Give every entry again precisely as it appears.

- [PROVIDED ENTRIES]
※ ※ ※

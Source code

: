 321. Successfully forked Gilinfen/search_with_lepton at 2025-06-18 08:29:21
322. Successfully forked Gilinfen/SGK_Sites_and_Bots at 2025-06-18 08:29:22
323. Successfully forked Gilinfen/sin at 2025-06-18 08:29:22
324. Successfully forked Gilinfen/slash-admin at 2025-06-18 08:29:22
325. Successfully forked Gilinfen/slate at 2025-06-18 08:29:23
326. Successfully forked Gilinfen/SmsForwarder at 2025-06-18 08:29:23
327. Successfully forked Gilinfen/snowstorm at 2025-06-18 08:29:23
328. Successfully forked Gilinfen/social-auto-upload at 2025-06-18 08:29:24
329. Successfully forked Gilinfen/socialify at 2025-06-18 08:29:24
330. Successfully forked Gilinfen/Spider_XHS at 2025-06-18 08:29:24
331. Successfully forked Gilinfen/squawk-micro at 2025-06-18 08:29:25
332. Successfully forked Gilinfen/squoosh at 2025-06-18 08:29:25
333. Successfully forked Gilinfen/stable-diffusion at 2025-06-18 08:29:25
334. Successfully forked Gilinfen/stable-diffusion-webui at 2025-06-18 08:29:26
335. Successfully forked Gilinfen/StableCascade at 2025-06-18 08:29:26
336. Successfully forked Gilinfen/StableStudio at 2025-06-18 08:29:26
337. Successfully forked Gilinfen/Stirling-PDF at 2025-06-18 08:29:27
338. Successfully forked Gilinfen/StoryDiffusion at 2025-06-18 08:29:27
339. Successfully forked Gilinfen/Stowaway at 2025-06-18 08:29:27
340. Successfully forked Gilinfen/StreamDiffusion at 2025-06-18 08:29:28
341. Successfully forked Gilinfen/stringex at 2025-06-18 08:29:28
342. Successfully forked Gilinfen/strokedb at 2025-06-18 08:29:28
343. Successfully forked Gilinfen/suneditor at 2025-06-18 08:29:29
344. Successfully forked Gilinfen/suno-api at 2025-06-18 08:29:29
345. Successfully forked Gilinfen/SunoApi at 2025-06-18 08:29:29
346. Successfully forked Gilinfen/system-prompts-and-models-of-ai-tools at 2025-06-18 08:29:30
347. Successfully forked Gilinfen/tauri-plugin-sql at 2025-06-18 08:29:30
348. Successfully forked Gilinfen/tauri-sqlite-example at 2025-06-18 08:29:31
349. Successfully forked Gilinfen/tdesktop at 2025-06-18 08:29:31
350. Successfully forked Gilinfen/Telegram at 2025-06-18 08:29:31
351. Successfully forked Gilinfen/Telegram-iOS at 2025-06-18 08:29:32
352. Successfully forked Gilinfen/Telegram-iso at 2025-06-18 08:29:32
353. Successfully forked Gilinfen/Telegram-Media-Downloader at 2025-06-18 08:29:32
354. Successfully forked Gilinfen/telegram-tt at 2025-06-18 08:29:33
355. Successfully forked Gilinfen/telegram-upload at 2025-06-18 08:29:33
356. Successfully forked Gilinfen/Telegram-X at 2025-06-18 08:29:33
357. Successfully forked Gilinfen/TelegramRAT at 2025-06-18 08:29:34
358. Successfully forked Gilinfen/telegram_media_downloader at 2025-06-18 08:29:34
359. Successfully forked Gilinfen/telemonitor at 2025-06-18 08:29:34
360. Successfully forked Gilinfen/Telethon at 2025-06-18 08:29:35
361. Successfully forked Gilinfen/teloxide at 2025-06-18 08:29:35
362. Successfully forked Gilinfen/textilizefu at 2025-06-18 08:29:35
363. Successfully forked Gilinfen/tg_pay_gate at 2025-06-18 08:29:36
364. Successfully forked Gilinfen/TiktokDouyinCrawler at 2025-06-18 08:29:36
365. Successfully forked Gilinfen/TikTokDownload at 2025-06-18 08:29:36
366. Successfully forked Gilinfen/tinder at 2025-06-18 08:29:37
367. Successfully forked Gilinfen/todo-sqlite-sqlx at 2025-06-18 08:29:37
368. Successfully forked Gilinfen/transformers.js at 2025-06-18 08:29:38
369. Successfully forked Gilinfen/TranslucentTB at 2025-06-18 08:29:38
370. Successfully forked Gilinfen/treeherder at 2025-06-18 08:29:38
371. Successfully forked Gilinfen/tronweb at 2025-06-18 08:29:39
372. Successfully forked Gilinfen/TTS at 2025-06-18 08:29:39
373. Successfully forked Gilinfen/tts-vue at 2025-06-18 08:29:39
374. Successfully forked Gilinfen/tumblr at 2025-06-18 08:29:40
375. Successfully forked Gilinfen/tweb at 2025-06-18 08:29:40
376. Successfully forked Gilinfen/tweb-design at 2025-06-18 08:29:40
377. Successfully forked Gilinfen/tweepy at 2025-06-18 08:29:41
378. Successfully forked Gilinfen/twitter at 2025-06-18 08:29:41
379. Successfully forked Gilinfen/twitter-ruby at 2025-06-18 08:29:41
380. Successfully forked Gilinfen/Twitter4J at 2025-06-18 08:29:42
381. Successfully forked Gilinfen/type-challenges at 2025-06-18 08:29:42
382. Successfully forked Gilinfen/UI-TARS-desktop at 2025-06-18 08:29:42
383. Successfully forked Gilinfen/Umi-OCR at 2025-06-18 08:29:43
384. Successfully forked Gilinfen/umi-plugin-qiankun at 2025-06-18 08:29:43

※ ※ ※

- [EXPECTED ANSWER]
Source code

: 321. Successfully forked Gilinfen/search_with_lepton at 2025-06-18 08:29:21
322. Successfully forked Gilinfen/SGK_Sites_and_Bots at 2025-06-18 08:29:22
323. Successfully forked Gilinfen/sin at 2025-06-18 08:29:22
324. Successfully forked Gilinfen/slash-admin at 2025-06-18 08:29:22
325. Successfully forked Gilinfen/slate at 2025-06-18 08:29:23
326. Successfully forked Gilinfen/SmsForwarder at 2025-06-18 08:29:23
327. Successfully forked Gilinfen/snowstorm at 2025-06-18 08:29:23
328. Successfully forked Gilinfen/social-auto-upload at 2025-06-18 08:29:24
329. Successfully forked Gilinfen/socialify at 2025-06-18 08:29:24
330. Successfully forked Gilinfen/Spider_XHS at 2025-06-18 08:29:24
331. Successfully forked Gilinfen/squawk-micro at 2025-06-18 08:29:25
332. Successfully forked Gilinfen/squoosh at 2025-06-18 08:29:25
333. Successfully forked Gilinfen/stable-diffusion at 2025-06-18 08:29:25
334. Successfully forked Gilinfen/stable-diffusion-webui at 2025-06-18 08:29:26
335. Successfully forked Gilinfen/StableCascade at 2025-06-18 08:29:26
336. Successfully forked Gilinfen/StableStudio at 2025-06-18 08:29:26
337. Successfully forked Gilinfen/Stirling-PDF at 2025-06-18 08:29:27
338. Successfully forked Gilinfen/StoryDiffusion at 2025-06-18 08:29:27
339. Successfully forked Gilinfen/Stowaway at 2025-06-18 08:29:27
340. Successfully forked Gilinfen/StreamDiffusion at 2025-06-18 08:29:28
341. Successfully forked Gilinfen/stringex at 2025-06-18 08:29:28
342. Successfully forked Gilinfen/strokedb at 2025-06-18 08:29:28
343. Successfully forked Gilinfen/suneditor at 2025-06-18 08:29:29
344. Successfully forked Gilinfen/suno-api at 2025-06-18 08:29:29
345. Successfully forked Gilinfen/SunoApi at 2025-06-18 08:29:29
346. Successfully forked Gilinfen/system-prompts-and-models-of-ai-tools at 2025-06-18 08:29:30
347. Successfully forked Gilinfen/tauri-plugin-sql at 2025-06-18 08:29:30
348. Successfully forked Gilinfen/tauri-sqlite-example at 2025-06-18 08:29:31
349. Successfully forked Gilinfen/tdesktop at 2025-06-18 08:29:31
350. Successfully forked Gilinfen/Telegram at 2025-06-18 08:29:31
351. Successfully forked Gilinfen/Telegram-iOS at 2025-06-18 08:29:32
352. Successfully forked Gilinfen/Telegram-iso at 2025-06-18 08:29:32
353. Successfully forked Gilinfen/Telegram-Media-Downloader at 2025-06-18 08:29:32
354. Successfully forked Gilinfen/telegram-tt at 2025-06-18 08:29:33
355. Successfully forked Gilinfen/telegram-upload at 2025-06-18 08:29:33
356. Successfully forked Gilinfen/Telegram-X at 2025-06-18 08:29:33
357. Successfully forked Gilinfen/TelegramRAT at 2025-06-18 08:29:34
358. Successfully forked Gilinfen/telegram_media_downloader at 2025-06-18 08:29:34
359. Successfully forked Gilinfen/telemonitor at 2025-06-18 08:29:34
360. Successfully forked Gilinfen/Telethon at 2025-06-18 08:29:35
361. Successfully forked Gilinfen/teloxide at 2025-06-18 08:29:35
362. Successfully forked Gilinfen/textilizefu at 2025-06-18 08:29:35
363. Successfully forked Gilinfen/tg_pay_gate at 2025-06-18 08:29:36
364. Successfully forked Gilinfen/TiktokDouyinCrawler at 2025-06-18 08:29:36
365. Successfully forked Gilinfen/TikTokDownload at 2025-06-18 08:29:36
366. Successfully forked Gilinfen/tinder at 2025-06-18 08:29:37
367. Successfully forked Gilinfen/todo-sqlite-sqlx at 2025-06-18 08:29:37
368. Successfully forked Gilinfen/transformers.js at 2025-06-18 08:29:38
369. Successfully forked Gilinfen/TranslucentTB at 2025-06-18 08:29:38
370. Successfully forked Gilinfen/treeherder at 2025-06-18 08:29:38
371. Successfully forked Gilinfen/tronweb at 2025-06-18 08:29:39
372. Successfully forked Gilinfen/TTS at 2025-06-18 08:29:39
373. Successfully forked Gilinfen/tts-vue at 2025-06-18 08:29:39
374. Successfully forked Gilinfen/tumblr at 2025-06-18 08:29:40
375. Successfully forked Gilinfen/tweb at 2025-06-18 08:29:40
376. Successfully forked Gilinfen/tweb-design at 2025-06-18 08:29:40
377. Successfully forked Gilinfen/tweepy at 2025-06-18 08:29:41
378. Successfully forked Gilinfen/twitter at 2025-06-18 08:29:41
379. Successfully forked Gilinfen/twitter-ruby at 2025-06-18 08:29:41
380. Successfully forked Gilinfen/Twitter4J at 2025-06-18 08:29:42
381. Successfully forked Gilinfen/type-challenges at 2025-06-18 08:29:42
382. Successfully forked Gilinfen/UI-TARS-desktop at 2025-06-18 08:29:42
383. Successfully forked Gilinfen/Umi-OCR at 2025-06-18 08:29:43
384. Successfully forked Gilinfen/umi-plugin-qiankun at 2025-06-18 08:29:43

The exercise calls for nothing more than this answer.